The default parameter for K-means is the number K, which needs to be set before running the clustering. The process will be terminated if users specify a very large K or the size of any of the clusters in the sample is less than 5. For Leiden, resolution is set to 1 by default. For HDBSCAN, the default parameter is minSize, representing the minimum size of clusters with a default value of 5 set in the interface.

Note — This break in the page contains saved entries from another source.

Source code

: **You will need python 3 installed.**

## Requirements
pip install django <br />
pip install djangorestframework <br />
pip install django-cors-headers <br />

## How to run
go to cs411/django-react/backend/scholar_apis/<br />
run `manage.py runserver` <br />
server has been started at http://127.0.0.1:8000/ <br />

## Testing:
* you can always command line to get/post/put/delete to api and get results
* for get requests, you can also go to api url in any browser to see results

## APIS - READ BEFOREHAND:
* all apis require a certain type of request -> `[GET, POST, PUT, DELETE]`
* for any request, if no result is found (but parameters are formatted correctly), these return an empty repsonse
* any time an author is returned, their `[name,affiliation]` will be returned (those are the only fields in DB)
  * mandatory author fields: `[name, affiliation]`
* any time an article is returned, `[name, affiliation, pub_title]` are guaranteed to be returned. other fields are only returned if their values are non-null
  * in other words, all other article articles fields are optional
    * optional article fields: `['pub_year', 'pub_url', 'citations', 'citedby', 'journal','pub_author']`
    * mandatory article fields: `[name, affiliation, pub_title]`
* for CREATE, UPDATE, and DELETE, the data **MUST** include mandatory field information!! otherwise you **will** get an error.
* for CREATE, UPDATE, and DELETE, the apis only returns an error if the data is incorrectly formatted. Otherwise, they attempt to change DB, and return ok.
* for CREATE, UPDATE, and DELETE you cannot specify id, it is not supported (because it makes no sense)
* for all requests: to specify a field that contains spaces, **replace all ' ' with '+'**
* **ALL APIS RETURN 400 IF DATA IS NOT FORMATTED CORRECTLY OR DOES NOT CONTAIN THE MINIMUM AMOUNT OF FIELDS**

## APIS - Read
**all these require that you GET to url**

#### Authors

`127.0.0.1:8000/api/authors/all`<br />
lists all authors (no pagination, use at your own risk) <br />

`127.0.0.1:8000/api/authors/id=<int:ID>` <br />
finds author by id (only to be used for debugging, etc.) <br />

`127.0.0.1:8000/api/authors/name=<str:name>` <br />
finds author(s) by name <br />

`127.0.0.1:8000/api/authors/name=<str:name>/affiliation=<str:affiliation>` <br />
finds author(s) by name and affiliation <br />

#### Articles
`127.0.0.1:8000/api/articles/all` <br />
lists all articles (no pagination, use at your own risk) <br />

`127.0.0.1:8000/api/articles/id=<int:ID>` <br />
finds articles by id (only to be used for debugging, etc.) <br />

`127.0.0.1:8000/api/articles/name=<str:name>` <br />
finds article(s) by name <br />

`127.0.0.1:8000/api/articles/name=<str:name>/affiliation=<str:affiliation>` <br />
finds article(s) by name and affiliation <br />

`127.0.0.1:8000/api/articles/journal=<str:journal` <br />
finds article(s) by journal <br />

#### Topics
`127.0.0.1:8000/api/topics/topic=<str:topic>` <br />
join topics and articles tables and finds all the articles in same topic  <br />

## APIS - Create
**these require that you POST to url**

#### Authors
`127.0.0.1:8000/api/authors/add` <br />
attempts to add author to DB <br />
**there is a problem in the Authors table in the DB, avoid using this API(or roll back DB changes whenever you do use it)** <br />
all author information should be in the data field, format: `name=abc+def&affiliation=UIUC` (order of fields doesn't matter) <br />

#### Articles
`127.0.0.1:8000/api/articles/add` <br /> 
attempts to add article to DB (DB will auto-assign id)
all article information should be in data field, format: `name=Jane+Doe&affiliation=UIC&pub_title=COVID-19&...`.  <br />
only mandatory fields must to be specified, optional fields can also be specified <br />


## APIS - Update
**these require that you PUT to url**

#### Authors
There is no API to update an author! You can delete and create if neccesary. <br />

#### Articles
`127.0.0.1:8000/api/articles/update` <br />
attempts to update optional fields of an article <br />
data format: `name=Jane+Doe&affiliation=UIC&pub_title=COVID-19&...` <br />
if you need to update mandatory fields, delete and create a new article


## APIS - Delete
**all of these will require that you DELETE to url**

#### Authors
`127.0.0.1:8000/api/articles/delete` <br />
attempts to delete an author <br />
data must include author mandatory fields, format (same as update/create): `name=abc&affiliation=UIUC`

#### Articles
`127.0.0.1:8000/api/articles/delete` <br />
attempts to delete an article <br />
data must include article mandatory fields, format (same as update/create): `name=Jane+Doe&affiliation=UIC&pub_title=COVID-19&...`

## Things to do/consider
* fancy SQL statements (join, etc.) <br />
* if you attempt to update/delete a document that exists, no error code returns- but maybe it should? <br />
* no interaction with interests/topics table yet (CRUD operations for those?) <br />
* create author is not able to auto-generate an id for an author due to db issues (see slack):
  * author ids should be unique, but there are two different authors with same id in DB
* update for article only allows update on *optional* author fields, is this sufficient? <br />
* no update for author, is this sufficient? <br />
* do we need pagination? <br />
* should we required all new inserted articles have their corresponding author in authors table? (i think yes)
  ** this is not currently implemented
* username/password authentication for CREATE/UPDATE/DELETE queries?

Users can easily trace the clustering procedure by specifying the desired range and number of levels. The algorithm will automatically generate clusters based on the intervals within the specified range.
ICA for metagene analysis
Independent component analysis (ICA) attempts to decompose a multivariate signal into independent non-Gaussian signals. Its application has already proved successful within a computational biology context [35]. We introduced ICA into transcriptomics to decompose the gene expression matrix into several independent components. Each independent component was treated as a metagene made up of explainable genes, characterised by a co-expression pattern, and was associated with certain meaningful biological pathways. In practice, we suggest that all clinical fields uploaded beforehand must be named as strings with prefix “c_”, such as “c_das”, which provides a convenient pattern for the program to recognise the expression data and apply the ICA algorithm.
Data visualisation
Users can plot genes of interest based on clusters defined in earlier steps, with options to create violin plots, density plots, volcano plots, and heatmaps. The system can also suggest candidate genes through predefined algorithms.
Correlation/Association
Here, the user has the option to associate selected clinical data parameters with the transcriptomic data in order to study phenotypes. Users can select the top N (default = 4) differential genes in each group after clustering. The platform can also apply the Lasso [36] and Ridge [37] methods to demonstrate feature importance. The default parameters for regularisation (Lasso and Ridge) are cv = 5 for 5 folds cross-validation, solver=”saga”, class_weight=”balanced” for potential imbalanced issues. Before regularisation, data needs to be standard scaled for either algorithm to compare all features equally. When we analyse the relationship between signatures and phenotype, Lasso is applied out of the consideration of feature reduction. When we analyse the relationship between metagenes and phenotype, Ridge is applied.
Enrichment analysis
As the previous analysis will return gene lists of interest, this tab helps to identify biological pathways and gene sets significantly enriched in the dataset. Users can perform GO enrichment [38] analysis for specific clusters, enhancing their understanding of the underlying biological processes.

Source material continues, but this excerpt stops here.